For me, sitting outside along the Chesapeake Bay, drinking beer, and picking crabs is kind of like that.
For one thing, if it were more than an annual tradition, I’d go broke.
Cantler’s on Mill Creek in Annapolis set me back $150.
That’s $150 for 5 cans of beer, a side of hush puppies and a dozen steamed crabs.
Holy moly. I just wanted to while-away a few hours out on the deck. I didn’t offer to buy the damn place.
So I know, you’re dying to know.
The answer is no. No, it was not worth $150.
For one and a half Benjamins, they should be the crabs of my dreams. Unfortunately, they weren’t even close.

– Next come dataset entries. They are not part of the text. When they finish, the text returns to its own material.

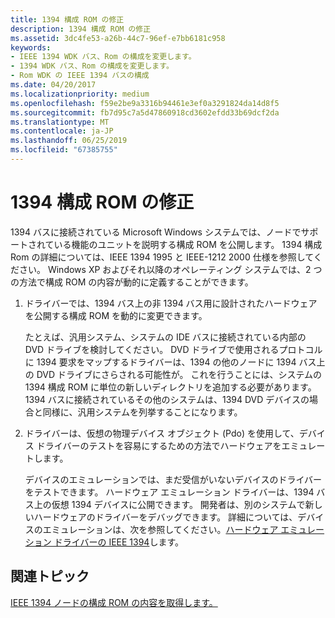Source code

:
 ```yaml
---
title: 1394 構成 ROM の修正
description: 1394 構成 ROM の修正
ms.assetid: 3dc4fe53-a26b-44c7-96ef-e7bb6181c958
keywords:
- IEEE 1394 WDK バス、Rom の構成を変更します。
- 1394 WDK バス、Rom の構成を変更します。
- Rom WDK の IEEE 1394 バスの構成
ms.date: 04/20/2017
ms.localizationpriority: medium
ms.openlocfilehash: f59e2be9a3316b94461e3ef0a3291824da14d8f5
ms.sourcegitcommit: fb7d95c7a5d47860918cd3602efdd33b69dcf2da
ms.translationtype: MT
ms.contentlocale: ja-JP
ms.lasthandoff: 06/25/2019
ms.locfileid: "67385755"
---
```

# <a name="modifying-the-1394-configuration-rom"></a>1394 構成 ROM の修正





1394 バスに接続されている Microsoft Windows システムでは、ノードでサポートされている機能のユニットを説明する構成 ROM を公開します。 1394 構成 Rom の詳細については、IEEE 1394 1995 と IEEE-1212 2000 仕様を参照してください。 Windows XP およびそれ以降のオペレーティング システムでは、2 つの方法で構成 ROM の内容が動的に定義することができます。

1.  ドライバーでは、1394 バス上の非 1394 バス用に設計されたハードウェアを公開する構成 ROM を動的に変更できます。

    たとえば、汎用システム、システムの IDE バスに接続されている内部の DVD ドライブを検討してください。 DVD ドライブで使用されるプロトコルに 1394 要求をマップするドライバーは、1394 の他のノードに 1394 バス上の DVD ドライブにさらされる可能性が。 これを行うことには、システムの 1394 構成 ROM に単位の新しいディレクトリを追加する必要があります。 1394 バスに接続されているその他のシステムは、1394 DVD デバイスの場合と同様に、汎用システムを列挙することになります。

2.  ドライバーは、仮想の物理デバイス オブジェクト (Pdo) を使用して、デバイス ドライバーのテストを容易にするための方法でハードウェアをエミュレートします。

    デバイスのエミュレーションでは、まだ受信がいないデバイスのドライバーをテストできます。 ハードウェア エミュレーション ドライバーは、1394 バス上の仮想 1394 デバイスに公開できます。 開発者は、別のシステムで新しいハードウェアのドライバーをデバッグできます。 詳細については、デバイスのエミュレーションは、次を参照してください。[ハードウェア エミュレーション ドライバーの IEEE 1394](https://docs.microsoft.com/windows-hardware/drivers/ieee/ieee-1394-hardware-emulation-drivers)します。

## <a name="related-topics"></a>関連トピック
[IEEE 1394 ノードの構成 ROM の内容を取得します。](https://docs.microsoft.com/windows-hardware/drivers/ieee/retrieving-the-contents-of-a-ieee-1394-node-s-configuration-rom)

The first crab I picked up had been so over-steamed, the meat inside was practically nonexistent. Same with the second one. No crabmeat, just crab mush.
That’s a problem.
Picking crabs (besides being expensive) is hard work. In fact, I’m pretty sure I burn more calories than I consume in the process.
A good old-fashioned crab feast is about sitting outside on the water, the sun shining, cans of ice cold cheap beer and good conversion.
It’s an event, not a meal.
That being said, you still want some actual crabmeat for all your hard work—and hard-earned dough.
So I brought my defective crabs to the attention of my waitress and manager.
They brought me out a few fresh ones and asked me to keep the others in the hopes I just got unlucky on the first two. They seemed reluctant to trash an entire tray of crabs that cost almost as much as AirPods. Imagine that.
Well sure enough, the rest were somewhat better, but all were a bit mushy – even the “fresh” ones they brought out. But not a single crab produced that satisfying sensation of pulling out a big hunk of firm crabmeat.
I have no idea what the problem was.
Cantler’s has been packing them in for 45 years. Surely they haven’t forgotten how to steam crabs.
A four hour wait on the weekends is not unheard of. And nobody in their right mind stands around for hours waiting to eat lousy, over-steamed crab mush.
But maybe that was the problem. Remember how reluctant the manager was to toss my tray of bad crabs?
What if Cantler’s ended up with a bunch of leftover crabs from a smaller than expected weekend crowd?
That’s the risk you take coming to a crab house at noon on a Monday—and the day after the hottest weekend ever recorded in Maryland history, by the way.
Is it possible Cantler’s served me warmed-over crabs leftover from the weekend?
For their sake, I sure hope not. There’s no quicker way to torpedo a hard-earned four decade reputation.
To make matters worse, the bright summer sunshine gave way to ominous black clouds, then thunder — and finally rain.
No sunshine. Lousy crabs.
Thank goodness for beer and hush puppies.
Unfortunately, Cantler’s only serves beer in a can. For $5.25 a pop.
By rule, I ordered the least ubiquitous beer available.
In this case, that was Land Shark—a beer brewed by Anheuser Busch at their Jacksonville, Florida brewery. It tastes suspiciously like Budweiser.
But hey, Anheuser is paying Jimmy Buffett millions of dollars a year to use his trademark, so that makes it cool, right?
Well, I guess I’m just a sucker for good marketing.
Which brings me to the hush puppies.
Crabmeat doesn’t provide much sustenance. You need a basket of hush puppies to ensure you don’t end up leaving your $150 dollar meal drunk and hungry.
Canter’s hush puppies were okay, but not anything near legendary status. In fact, I didn’t even finish them. After three hours of picking, cracking, hammering, and drinking, I was done.
I couldn’t eat one more puppy or lick one more morsel of Old Bay crab mush off my fingertips.
Of course not because I was full, but exhausted.
Like I said, crab feasts are hard work. Thank God I have a whole year to recover.
But next time won’t be at Cantler’s. I just can’t.
Rating: Wouldn’t Wear Shirt If They Paid Me.